The job is to find each line in the entries holding the string "вывода" and copy that line.

▸ DATASET RECORDS
....................
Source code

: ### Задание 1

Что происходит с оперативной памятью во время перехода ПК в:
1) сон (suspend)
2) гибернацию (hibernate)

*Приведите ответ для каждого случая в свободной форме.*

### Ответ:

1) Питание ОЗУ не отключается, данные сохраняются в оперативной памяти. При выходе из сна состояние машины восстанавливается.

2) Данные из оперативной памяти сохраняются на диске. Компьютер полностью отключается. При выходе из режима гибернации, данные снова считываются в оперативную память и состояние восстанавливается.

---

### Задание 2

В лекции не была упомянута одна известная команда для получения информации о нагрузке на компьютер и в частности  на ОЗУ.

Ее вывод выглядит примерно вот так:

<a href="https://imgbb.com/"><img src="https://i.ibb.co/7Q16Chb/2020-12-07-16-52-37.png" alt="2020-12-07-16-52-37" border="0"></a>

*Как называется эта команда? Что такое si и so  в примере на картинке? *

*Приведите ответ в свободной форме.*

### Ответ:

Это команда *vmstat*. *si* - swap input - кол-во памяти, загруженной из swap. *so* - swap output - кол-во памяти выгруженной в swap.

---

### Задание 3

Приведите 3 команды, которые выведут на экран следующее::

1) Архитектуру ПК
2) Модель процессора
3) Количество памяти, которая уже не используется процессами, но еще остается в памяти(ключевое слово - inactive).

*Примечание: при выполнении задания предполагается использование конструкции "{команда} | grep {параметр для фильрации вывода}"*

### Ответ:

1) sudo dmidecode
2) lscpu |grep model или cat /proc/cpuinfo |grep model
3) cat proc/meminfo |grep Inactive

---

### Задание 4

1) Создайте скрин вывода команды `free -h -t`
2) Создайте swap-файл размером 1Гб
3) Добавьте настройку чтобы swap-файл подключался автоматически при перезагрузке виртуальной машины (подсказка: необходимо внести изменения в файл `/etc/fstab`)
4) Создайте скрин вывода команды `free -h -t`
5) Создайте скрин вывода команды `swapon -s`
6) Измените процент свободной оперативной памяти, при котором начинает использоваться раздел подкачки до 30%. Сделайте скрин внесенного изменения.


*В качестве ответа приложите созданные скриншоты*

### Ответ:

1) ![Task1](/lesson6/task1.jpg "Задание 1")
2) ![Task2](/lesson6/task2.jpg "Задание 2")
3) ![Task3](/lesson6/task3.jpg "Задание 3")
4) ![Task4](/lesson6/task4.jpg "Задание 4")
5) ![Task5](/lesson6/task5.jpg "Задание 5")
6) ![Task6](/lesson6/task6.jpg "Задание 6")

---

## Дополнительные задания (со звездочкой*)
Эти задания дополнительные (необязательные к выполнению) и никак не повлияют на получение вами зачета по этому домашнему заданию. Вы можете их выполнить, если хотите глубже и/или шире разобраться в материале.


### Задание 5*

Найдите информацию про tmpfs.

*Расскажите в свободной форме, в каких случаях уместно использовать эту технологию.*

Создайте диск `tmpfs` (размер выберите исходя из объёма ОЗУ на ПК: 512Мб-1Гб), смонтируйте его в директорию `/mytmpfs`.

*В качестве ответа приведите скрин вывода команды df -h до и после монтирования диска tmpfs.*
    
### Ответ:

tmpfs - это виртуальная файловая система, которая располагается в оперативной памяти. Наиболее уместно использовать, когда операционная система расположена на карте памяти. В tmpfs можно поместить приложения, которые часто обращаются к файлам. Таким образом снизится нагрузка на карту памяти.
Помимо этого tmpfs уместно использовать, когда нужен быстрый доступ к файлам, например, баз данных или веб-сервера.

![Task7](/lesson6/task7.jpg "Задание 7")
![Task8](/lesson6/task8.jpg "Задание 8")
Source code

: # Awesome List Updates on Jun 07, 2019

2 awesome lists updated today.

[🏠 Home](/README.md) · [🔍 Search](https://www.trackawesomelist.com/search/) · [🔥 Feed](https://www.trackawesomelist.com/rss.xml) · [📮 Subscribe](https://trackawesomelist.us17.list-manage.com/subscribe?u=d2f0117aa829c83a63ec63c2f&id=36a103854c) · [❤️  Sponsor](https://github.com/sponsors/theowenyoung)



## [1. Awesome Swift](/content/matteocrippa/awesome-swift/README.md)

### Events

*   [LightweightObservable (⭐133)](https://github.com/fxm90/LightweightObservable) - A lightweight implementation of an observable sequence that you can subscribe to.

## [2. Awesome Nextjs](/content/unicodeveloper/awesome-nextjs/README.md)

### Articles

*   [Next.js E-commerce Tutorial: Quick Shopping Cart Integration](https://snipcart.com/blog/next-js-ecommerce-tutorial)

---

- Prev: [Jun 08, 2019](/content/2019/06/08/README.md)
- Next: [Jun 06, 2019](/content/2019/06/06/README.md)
....................
▸ ANSWER SECTION
*Примечание: при выполнении задания предполагается использование конструкции "{команда} | grep {параметр для фильрации вывода}"*
1) Создайте скрин вывода команды `free -h -t`
4) Создайте скрин вывода команды `free -h -t`
5) Создайте скрин вывода команды `swapon -s`
*В качестве ответа приведите скрин вывода команды df -h до и после монтирования диска tmpfs.*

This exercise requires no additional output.